- Exercise -
Within these entries, which lines include the string "index"? Copy each one.

(Data to use)

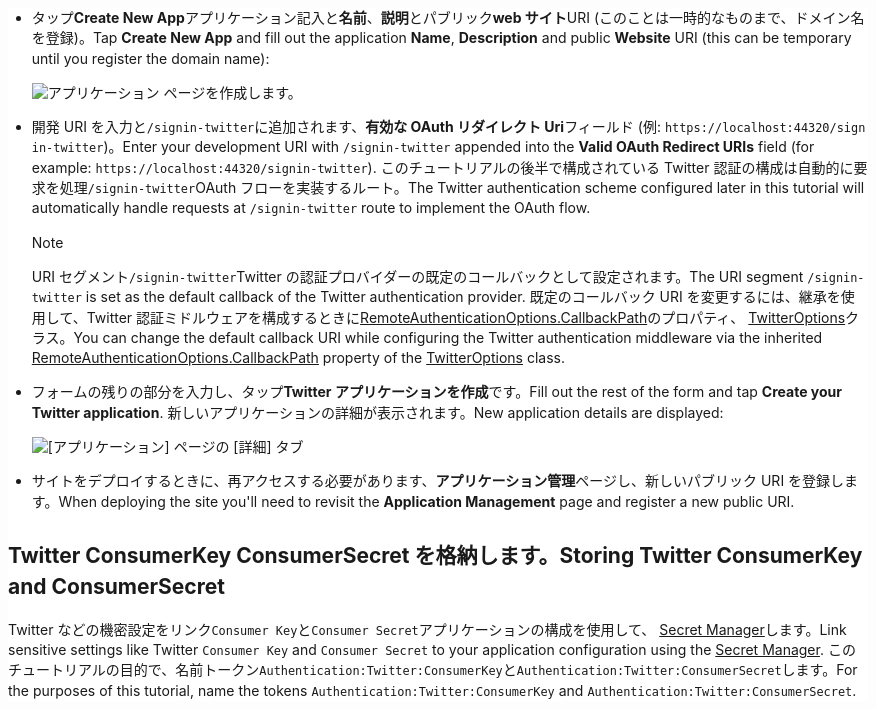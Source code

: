 * <span data-ttu-id="2df1c-111">タップ**Create New App**アプリケーション記入と**名前**、**説明**とパブリック**web サイト**URI (このことは一時的なものまで、ドメイン名を登録)。</span><span class="sxs-lookup"><span data-stu-id="2df1c-111">Tap **Create New App** and fill out the application **Name**, **Description** and public **Website** URI (this can be temporary until you register the domain name):</span></span>

  ![アプリケーション ページを作成します。](index/_static/TwitterCreate.png)

* <span data-ttu-id="2df1c-113">開発 URI を入力と`/signin-twitter`に追加されます、**有効な OAuth リダイレクト Uri**フィールド (例: `https://localhost:44320/signin-twitter`)。</span><span class="sxs-lookup"><span data-stu-id="2df1c-113">Enter your development URI with `/signin-twitter` appended into the **Valid OAuth Redirect URIs** field (for example: `https://localhost:44320/signin-twitter`).</span></span> <span data-ttu-id="2df1c-114">このチュートリアルの後半で構成されている Twitter 認証の構成は自動的に要求を処理`/signin-twitter`OAuth フローを実装するルート。</span><span class="sxs-lookup"><span data-stu-id="2df1c-114">The Twitter authentication scheme configured later in this tutorial will automatically handle requests at `/signin-twitter` route to implement the OAuth flow.</span></span>

  > [!NOTE]
  > <span data-ttu-id="2df1c-115">URI セグメント`/signin-twitter`Twitter の認証プロバイダーの既定のコールバックとして設定されます。</span><span class="sxs-lookup"><span data-stu-id="2df1c-115">The URI segment `/signin-twitter` is set as the default callback of the Twitter authentication provider.</span></span> <span data-ttu-id="2df1c-116">既定のコールバック URI を変更するには、継承を使用して、Twitter 認証ミドルウェアを構成するときに[RemoteAuthenticationOptions.CallbackPath](/dotnet/api/microsoft.aspnetcore.authentication.remoteauthenticationoptions.callbackpath)のプロパティ、 [TwitterOptions](/dotnet/api/microsoft.aspnetcore.authentication.twitter.twitteroptions)クラス。</span><span class="sxs-lookup"><span data-stu-id="2df1c-116">You can change the default callback URI while configuring the Twitter authentication middleware via the inherited [RemoteAuthenticationOptions.CallbackPath](/dotnet/api/microsoft.aspnetcore.authentication.remoteauthenticationoptions.callbackpath) property of the [TwitterOptions](/dotnet/api/microsoft.aspnetcore.authentication.twitter.twitteroptions) class.</span></span>

* <span data-ttu-id="2df1c-117">フォームの残りの部分を入力し、タップ**Twitter アプリケーションを作成**です。</span><span class="sxs-lookup"><span data-stu-id="2df1c-117">Fill out the rest of the form and tap **Create your Twitter application**.</span></span> <span data-ttu-id="2df1c-118">新しいアプリケーションの詳細が表示されます。</span><span class="sxs-lookup"><span data-stu-id="2df1c-118">New application details are displayed:</span></span>

  ![[アプリケーション] ページの [詳細] タブ](index/_static/TwitterAppDetails.png)

* <span data-ttu-id="2df1c-120">サイトをデプロイするときに、再アクセスする必要があります、**アプリケーション管理**ページし、新しいパブリック URI を登録します。</span><span class="sxs-lookup"><span data-stu-id="2df1c-120">When deploying the site you'll need to revisit the **Application Management** page and register a new public URI.</span></span>

## <a name="storing-twitter-consumerkey-and-consumersecret"></a><span data-ttu-id="2df1c-121">Twitter ConsumerKey ConsumerSecret を格納します。</span><span class="sxs-lookup"><span data-stu-id="2df1c-121">Storing Twitter ConsumerKey and ConsumerSecret</span></span>

<span data-ttu-id="2df1c-122">Twitter などの機密設定をリンク`Consumer Key`と`Consumer Secret`アプリケーションの構成を使用して、 [Secret Manager](xref:security/app-secrets)します。</span><span class="sxs-lookup"><span data-stu-id="2df1c-122">Link sensitive settings like Twitter `Consumer Key` and `Consumer Secret` to your application configuration using the [Secret Manager](xref:security/app-secrets).</span></span> <span data-ttu-id="2df1c-123">このチュートリアルの目的で、名前トークン`Authentication:Twitter:ConsumerKey`と`Authentication:Twitter:ConsumerSecret`します。</span><span class="sxs-lookup"><span data-stu-id="2df1c-123">For the purposes of this tutorial, name the tokens `Authentication:Twitter:ConsumerKey` and `Authentication:Twitter:ConsumerSecret`.</span></span>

(End Data to use)

- Task solution -
  ![アプリケーション ページを作成します。](index/_static/TwitterCreate.png)
  ![[アプリケーション] ページの [詳細] タブ](index/_static/TwitterAppDetails.png)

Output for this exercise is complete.